There are ten in total. Well, five say they’re ruses but are actually just regular perks: there are no implicit ruse-y qualities to Blitz, which increases your units’ movement speed by 50%. Maybe that is the R.U.S.E. Or is it? Multiplayer is clearly the game’s strong suit, and the bold expanses of territory become home to some thrilling and detailed military skirmishes.

Others, such as Reverted Intel – a stalwart favourite – make your opponent see your light units as heavy and vice versa. It can be a deliciously insidious way to sneak a bunch of cheap grenadiers up on the enemy’s expensive anti-tank encampments.

There are some other standouts, too. Radio Silence hides all your troops, whereas Camouflage Net disguises all your buildings. You can deploy fake, booby-trapped structures with Decoy Armour Base and make it seem like you’ve got a far bigger army than you actually do with Fake Offensive. All very useful, and all are brilliant.

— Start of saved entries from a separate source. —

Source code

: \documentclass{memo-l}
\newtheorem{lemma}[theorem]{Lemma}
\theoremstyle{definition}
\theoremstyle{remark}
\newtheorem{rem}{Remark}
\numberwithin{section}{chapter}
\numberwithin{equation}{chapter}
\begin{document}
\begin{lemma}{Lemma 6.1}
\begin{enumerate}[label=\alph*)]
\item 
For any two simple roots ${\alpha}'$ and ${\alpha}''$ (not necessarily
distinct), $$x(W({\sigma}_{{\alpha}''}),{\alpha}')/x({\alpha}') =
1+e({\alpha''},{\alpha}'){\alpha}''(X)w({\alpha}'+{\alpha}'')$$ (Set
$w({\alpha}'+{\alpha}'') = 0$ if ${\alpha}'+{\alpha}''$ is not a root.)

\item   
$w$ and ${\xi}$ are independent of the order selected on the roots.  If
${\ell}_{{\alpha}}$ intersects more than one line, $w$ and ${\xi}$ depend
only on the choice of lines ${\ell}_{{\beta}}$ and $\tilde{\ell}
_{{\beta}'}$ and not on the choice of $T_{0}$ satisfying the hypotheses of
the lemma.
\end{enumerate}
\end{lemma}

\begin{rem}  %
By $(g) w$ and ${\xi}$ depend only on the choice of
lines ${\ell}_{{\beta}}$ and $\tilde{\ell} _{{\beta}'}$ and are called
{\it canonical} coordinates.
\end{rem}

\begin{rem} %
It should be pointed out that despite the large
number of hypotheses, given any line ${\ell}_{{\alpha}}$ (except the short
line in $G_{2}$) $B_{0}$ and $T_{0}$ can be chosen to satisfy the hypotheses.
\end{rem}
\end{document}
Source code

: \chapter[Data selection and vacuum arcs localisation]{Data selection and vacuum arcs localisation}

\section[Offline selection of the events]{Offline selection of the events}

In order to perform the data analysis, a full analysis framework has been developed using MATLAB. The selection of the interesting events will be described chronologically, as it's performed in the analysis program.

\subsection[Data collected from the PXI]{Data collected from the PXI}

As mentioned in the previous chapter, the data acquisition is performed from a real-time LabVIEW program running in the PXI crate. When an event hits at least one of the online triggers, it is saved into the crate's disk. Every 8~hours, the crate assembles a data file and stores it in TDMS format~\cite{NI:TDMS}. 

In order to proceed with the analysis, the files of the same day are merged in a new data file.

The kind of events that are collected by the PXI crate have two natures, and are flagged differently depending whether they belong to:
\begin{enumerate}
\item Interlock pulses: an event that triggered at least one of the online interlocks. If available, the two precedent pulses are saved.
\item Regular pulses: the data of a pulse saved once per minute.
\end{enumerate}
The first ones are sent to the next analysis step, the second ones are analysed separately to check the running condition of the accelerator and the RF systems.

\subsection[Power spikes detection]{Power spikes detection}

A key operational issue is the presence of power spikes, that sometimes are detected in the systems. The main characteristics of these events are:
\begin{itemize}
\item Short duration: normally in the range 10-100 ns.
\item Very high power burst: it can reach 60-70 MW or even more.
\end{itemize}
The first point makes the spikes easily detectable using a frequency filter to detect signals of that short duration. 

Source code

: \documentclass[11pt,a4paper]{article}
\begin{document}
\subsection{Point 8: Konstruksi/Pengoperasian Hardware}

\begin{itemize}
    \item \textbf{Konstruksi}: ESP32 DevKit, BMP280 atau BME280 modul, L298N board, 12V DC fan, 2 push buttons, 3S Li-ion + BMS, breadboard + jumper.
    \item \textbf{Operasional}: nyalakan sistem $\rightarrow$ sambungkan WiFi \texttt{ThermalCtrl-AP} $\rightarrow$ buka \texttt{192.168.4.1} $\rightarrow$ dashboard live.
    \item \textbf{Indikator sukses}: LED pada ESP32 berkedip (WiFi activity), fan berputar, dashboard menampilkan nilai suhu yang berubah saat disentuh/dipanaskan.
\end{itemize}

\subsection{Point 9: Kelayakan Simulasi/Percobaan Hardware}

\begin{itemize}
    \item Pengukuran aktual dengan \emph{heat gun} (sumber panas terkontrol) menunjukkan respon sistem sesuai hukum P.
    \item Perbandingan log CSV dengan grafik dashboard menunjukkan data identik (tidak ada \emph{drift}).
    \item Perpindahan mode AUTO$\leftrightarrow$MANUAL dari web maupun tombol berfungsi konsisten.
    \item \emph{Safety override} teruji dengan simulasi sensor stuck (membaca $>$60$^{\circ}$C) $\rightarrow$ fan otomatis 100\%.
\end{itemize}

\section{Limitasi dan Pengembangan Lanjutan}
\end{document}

Needless to say, getting one over on your opponent with a cheeky Ruse skill is an absolute triumph of slightly evil game design, and a genuine thrill to boot. You can’t fire them all over the place, of course – they’re limited by both a recharge time and limited range – but that just makes it even more satisfying when you successfully pull one off.

It’s not nearly as satisfying to deploy a Ruse on a CPU opponent, so the single-player campaign clearly suffers. I’ve only played through the first six levels, but the full game will take you on a whistle-stop tour of World War II across six significant theatres of war. You can probably guess most of them, to be honest.

I’m not a big fan of the single-player’s po-faced FMV cutscenes and flim-flam characterisation, either, but it doesn’t really seem to be the point: Ruse is about outsmarting and outgunning a human opponent, getting the best of them using your brilliant and magnificent grey matter. No campaign mode is ever going to sufficiently capture that.

The 360 version of R.U.S.E. might not control as smoothly as its counterparts, but it definitely manages to adequately capture the raw feeling of the game itself. Developer Eugen’s IRISZOOM (silly name) engine holds up well, but texture quality has taken a bit of a battering compared to the overall might of the PC version – clearly the one to gun for, in my opinion. There are some funny visual quirks across all platforms – it’s always quite amusing to see infantry units transform into tanks and vice versa – but, ultimately, the engine manages to scale well on 360 and handle the many explosions without suffering.

And no matter what version you pick, outsmarting your opponent with a last-minute Reverted Intel is always going to be a classic dick move. Which, let’s be honest, is always going to be the best part of R.U.S.E.

R.U.S.E is due for release on 360, PS3 and PC on 10th September.